Inbound marketing though, doesn’t always have to be leveraged to afford you a position in the larger market. The dynamicity of it is that it can even be of greater use within the company. Think of these “inbound interactions” as a way to market your practice to the rest of the company. After all, every large or small organization is made up of individual business units. And every organization – large and small – will look to maximize the scope of its various revenue streams. The non-tangible benefits are aplenty too, especially with a company’s ESG policies and performance now influencing a sizeable chunk of investors. So, numbers aside, possibly the best outcome of this exercise would be an open, inclusive work culture where a company treats its employees as valuable stakeholders, leading to impactful conversations across the board. The result? Greater employee advocacy, anywhere and everywhere, in the universe and the metaverse. Now, how can you get there?


It's OK to overshare

A client in the financial services vertical had a brainwave during one of their design-thinking workshops. They envisioned a theme, called it visibility, and devised a few parameters to evaluate its growth. Every unit in the organization was required to contribute to the theme – for their own good, of course. A content management team, with a writer and a designer, was set up to meet the objective. The firm, along with the content team, charted a calendar to periodically publish a “creative” on their internal social media pages. Think of an infographic or an article a week talking about the latest achievements or simple BAU activities carried out by a particular business area. The creatives were simply structured, aimed at solving a problem or illustrating the benefits that a particular process can offer more often than not to other functional areas within the company. Moreover, as a capability center to the parent organization, the creatives aimed at generating more visibility across geographies. Now, what can the advantages of such an initiative be? With time, the organization could get to know its people better, identify more strengths, and consequently enhance the pool of capabilities that it could present to the external market.

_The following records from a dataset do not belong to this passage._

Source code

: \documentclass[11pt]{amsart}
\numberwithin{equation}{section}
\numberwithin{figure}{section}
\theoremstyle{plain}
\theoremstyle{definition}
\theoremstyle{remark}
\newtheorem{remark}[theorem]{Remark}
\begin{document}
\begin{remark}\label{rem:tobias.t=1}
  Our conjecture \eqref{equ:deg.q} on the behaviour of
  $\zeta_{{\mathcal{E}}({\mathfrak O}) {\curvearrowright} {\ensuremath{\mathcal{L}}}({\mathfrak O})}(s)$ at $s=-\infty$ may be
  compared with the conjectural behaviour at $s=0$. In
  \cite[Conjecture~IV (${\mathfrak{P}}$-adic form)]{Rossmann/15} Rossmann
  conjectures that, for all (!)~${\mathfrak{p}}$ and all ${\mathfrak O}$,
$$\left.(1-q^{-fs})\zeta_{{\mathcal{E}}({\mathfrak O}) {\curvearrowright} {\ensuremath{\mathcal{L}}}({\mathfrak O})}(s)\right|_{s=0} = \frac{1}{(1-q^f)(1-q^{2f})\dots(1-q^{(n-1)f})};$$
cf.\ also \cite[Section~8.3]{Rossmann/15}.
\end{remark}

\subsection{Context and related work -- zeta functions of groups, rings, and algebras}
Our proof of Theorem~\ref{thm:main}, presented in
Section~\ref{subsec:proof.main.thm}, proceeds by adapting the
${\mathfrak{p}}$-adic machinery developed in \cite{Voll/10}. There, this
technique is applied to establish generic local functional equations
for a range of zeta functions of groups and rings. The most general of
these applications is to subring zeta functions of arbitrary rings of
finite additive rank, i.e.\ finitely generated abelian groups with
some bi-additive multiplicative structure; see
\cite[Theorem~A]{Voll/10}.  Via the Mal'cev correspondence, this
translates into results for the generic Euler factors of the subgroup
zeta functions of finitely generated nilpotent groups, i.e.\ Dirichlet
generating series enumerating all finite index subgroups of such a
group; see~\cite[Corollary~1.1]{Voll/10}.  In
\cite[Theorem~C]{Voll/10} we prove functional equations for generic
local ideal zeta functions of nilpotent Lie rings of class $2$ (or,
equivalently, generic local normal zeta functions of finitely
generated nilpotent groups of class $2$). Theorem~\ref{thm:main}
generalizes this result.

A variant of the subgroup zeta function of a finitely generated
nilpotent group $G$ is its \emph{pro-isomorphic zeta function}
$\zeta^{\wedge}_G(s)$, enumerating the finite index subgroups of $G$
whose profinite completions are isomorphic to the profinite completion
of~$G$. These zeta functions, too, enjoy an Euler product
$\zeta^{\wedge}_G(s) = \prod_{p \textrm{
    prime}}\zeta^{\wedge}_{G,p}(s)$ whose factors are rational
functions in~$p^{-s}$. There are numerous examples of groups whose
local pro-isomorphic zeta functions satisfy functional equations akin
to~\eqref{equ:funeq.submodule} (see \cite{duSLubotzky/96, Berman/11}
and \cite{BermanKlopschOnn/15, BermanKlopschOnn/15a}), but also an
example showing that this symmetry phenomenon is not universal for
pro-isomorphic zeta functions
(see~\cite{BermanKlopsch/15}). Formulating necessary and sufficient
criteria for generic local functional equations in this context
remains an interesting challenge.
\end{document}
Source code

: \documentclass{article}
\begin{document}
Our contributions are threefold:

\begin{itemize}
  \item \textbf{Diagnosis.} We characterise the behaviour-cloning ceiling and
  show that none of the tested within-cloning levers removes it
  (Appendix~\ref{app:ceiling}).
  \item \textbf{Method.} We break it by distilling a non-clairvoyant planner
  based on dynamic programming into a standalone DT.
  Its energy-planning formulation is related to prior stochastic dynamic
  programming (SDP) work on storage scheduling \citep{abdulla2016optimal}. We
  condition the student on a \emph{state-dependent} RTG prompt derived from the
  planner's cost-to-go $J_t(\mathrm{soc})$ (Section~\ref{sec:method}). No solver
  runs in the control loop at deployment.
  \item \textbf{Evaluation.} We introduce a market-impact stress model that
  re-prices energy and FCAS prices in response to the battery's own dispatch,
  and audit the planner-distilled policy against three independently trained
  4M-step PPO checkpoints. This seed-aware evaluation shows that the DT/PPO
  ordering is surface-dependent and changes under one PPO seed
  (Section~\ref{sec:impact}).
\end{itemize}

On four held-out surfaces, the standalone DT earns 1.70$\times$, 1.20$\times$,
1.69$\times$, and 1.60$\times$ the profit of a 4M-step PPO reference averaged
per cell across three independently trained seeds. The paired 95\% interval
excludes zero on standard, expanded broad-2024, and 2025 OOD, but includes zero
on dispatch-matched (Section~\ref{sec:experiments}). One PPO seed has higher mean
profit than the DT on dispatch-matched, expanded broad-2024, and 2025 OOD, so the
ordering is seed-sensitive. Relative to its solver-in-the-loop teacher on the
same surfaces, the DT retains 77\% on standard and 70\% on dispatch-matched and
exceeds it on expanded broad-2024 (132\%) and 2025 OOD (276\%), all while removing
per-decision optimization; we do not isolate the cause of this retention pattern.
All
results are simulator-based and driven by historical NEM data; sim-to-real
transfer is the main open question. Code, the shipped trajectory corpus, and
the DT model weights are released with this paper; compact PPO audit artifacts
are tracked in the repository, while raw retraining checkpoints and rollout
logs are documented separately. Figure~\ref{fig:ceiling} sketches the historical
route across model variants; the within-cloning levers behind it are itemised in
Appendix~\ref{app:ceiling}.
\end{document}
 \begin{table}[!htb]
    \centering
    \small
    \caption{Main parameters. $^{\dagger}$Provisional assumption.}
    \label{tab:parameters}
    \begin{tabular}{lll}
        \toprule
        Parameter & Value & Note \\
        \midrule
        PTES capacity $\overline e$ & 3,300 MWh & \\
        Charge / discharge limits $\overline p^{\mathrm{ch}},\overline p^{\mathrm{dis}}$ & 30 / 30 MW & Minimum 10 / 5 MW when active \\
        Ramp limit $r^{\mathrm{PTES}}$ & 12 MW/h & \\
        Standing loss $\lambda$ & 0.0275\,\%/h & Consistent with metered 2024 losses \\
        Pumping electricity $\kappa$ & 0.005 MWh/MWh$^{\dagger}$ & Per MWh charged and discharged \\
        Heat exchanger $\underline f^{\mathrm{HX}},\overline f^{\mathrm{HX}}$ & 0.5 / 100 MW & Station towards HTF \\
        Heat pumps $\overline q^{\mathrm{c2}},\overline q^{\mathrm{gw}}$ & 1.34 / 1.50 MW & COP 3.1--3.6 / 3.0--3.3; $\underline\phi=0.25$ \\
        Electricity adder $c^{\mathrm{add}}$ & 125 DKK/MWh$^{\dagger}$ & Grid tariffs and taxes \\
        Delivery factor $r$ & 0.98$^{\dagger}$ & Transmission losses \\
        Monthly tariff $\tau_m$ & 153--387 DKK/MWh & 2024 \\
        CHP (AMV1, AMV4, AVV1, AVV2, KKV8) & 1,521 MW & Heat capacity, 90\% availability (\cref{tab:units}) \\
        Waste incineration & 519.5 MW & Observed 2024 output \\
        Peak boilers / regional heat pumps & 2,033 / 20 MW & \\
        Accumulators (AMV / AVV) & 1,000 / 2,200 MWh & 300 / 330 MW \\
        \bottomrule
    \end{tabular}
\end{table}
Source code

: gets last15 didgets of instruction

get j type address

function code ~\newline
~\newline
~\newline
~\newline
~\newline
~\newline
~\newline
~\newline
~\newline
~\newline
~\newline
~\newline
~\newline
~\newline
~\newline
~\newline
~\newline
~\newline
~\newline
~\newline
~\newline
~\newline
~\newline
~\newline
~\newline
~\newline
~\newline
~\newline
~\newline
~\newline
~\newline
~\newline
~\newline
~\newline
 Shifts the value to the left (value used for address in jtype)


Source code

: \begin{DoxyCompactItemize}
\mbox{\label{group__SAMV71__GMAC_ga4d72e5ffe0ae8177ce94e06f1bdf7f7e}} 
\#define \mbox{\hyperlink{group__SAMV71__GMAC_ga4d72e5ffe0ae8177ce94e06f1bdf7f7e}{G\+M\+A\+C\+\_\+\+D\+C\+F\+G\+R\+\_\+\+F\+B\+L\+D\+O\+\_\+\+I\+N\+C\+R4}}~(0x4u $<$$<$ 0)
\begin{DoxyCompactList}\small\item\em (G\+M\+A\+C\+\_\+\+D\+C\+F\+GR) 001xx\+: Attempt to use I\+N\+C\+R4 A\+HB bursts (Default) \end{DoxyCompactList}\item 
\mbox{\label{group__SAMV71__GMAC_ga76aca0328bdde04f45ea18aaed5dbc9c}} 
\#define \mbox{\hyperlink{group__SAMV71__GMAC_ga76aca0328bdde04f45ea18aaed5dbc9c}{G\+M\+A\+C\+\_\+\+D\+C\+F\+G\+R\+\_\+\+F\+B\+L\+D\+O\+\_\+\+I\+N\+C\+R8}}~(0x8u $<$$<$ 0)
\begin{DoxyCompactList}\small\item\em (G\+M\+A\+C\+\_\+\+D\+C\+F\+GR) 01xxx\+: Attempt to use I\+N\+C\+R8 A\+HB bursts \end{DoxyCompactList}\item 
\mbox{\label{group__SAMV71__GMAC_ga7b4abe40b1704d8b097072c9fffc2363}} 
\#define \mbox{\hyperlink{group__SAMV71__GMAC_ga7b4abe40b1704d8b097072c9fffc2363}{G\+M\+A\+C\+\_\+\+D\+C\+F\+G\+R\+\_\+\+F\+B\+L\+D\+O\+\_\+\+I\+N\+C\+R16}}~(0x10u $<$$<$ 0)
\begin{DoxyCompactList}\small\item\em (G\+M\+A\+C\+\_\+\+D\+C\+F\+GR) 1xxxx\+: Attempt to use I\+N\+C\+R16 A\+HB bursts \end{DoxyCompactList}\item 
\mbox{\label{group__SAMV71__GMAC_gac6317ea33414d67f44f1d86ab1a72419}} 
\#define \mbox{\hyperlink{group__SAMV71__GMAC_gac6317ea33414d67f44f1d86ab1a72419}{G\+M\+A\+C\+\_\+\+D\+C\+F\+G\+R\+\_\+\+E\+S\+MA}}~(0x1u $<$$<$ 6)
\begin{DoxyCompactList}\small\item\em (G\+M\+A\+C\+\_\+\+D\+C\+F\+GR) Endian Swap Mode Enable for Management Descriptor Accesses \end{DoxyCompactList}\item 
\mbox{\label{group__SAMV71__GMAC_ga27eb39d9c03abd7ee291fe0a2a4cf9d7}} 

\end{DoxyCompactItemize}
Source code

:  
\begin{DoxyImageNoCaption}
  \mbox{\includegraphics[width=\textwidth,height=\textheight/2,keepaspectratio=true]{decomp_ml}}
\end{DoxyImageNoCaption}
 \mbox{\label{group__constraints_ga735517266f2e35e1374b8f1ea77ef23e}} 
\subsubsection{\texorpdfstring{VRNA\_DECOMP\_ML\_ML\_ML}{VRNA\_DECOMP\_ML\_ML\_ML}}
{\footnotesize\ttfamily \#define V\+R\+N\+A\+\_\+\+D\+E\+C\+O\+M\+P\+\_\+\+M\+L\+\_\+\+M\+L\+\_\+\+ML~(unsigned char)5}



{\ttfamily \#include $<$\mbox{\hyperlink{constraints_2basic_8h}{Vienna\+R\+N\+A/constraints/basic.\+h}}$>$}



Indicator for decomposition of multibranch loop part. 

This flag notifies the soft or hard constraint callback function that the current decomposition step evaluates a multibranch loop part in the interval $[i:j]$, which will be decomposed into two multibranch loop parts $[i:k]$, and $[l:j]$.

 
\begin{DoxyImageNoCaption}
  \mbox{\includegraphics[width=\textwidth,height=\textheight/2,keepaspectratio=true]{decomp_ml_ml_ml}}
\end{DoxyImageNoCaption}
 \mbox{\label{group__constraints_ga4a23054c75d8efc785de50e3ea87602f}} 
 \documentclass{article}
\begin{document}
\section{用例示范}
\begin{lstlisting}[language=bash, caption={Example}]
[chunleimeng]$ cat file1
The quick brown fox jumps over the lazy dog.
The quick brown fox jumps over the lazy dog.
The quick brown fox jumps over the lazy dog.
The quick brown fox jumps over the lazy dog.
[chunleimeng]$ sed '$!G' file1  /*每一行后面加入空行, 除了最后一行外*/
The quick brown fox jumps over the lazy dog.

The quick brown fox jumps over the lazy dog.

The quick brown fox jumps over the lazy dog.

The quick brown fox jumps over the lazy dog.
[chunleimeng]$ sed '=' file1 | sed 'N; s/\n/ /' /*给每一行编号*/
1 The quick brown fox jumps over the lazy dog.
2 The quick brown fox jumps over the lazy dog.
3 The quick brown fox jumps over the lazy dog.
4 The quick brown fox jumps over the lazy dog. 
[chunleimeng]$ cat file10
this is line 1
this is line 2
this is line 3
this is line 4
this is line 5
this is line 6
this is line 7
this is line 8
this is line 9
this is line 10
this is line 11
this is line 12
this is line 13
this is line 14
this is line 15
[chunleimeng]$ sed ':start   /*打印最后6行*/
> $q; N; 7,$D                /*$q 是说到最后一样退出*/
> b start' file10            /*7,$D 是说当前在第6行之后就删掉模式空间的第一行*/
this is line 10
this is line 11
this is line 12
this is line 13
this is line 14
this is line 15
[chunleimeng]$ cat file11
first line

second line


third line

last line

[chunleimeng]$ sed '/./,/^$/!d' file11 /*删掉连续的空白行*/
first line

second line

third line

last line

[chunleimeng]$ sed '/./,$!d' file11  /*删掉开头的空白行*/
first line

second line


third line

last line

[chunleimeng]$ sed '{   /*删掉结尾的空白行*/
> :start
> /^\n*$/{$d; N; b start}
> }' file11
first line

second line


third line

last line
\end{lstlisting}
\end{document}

Tip 1: Tell a story; Leverage resources within

Got brilliant results this quarter? Tell everyone how. Design an infographic or an interactive multimedia creative. Host a knowledge sharing session. A talk by Patrick Winston, the late American computer scientist, and professor at MIT, has over 5 million views on YouTube. Titled How to Speak, Winston, with characteristic disregard, scorns at beginning presentations with a joke. A more effective strategy to hold your audience’s interest, he says, would be to tell them what they would learn at the end of the hour, which they have no idea about at that moment. Basis the creative at hand, tell your colleagues or co-workers how you would enrich their knowledge by the time you’re done. Make the promise, and then tell the story to just about anyone willing to listen- about a problem that you solved and how your product or service was instrumental in solving it.

Since the first step to convincing the larger market begins at home, turning inbound marketing inward could result in an organization-wide concerted effort to promote your services – or product – to the outside world. That’s 10X marketing across channels. A large part of it human and hence, naturally trustworthy.

Tip 2: Doing it already? Do it better

Inbound marketing is almost a rite of passage to lead generation – and that isn’t news. What perhaps is, how initiating the exercise within the organization can boost overall visibility. If you’ve just tentatively begun doing that with sporadic e-mails and newsletters, it’s time to step on the gas. A full-fledged content team could help represent your solutions and achievements using a plethora of creative tools at its disposal. Creating content – engaging, and visually appealing – isn’t an easy task.

That’s precisely where a content creation team, armed with just the right expertise, could help. You could set goals for each creative, strategize based on the audience you’re catering to, and essentially, take charge of your own narrative. That way, even if you don’t achieve stupendous success in the external market right away, you’re all set for a more clued in and engaged base of promoters within.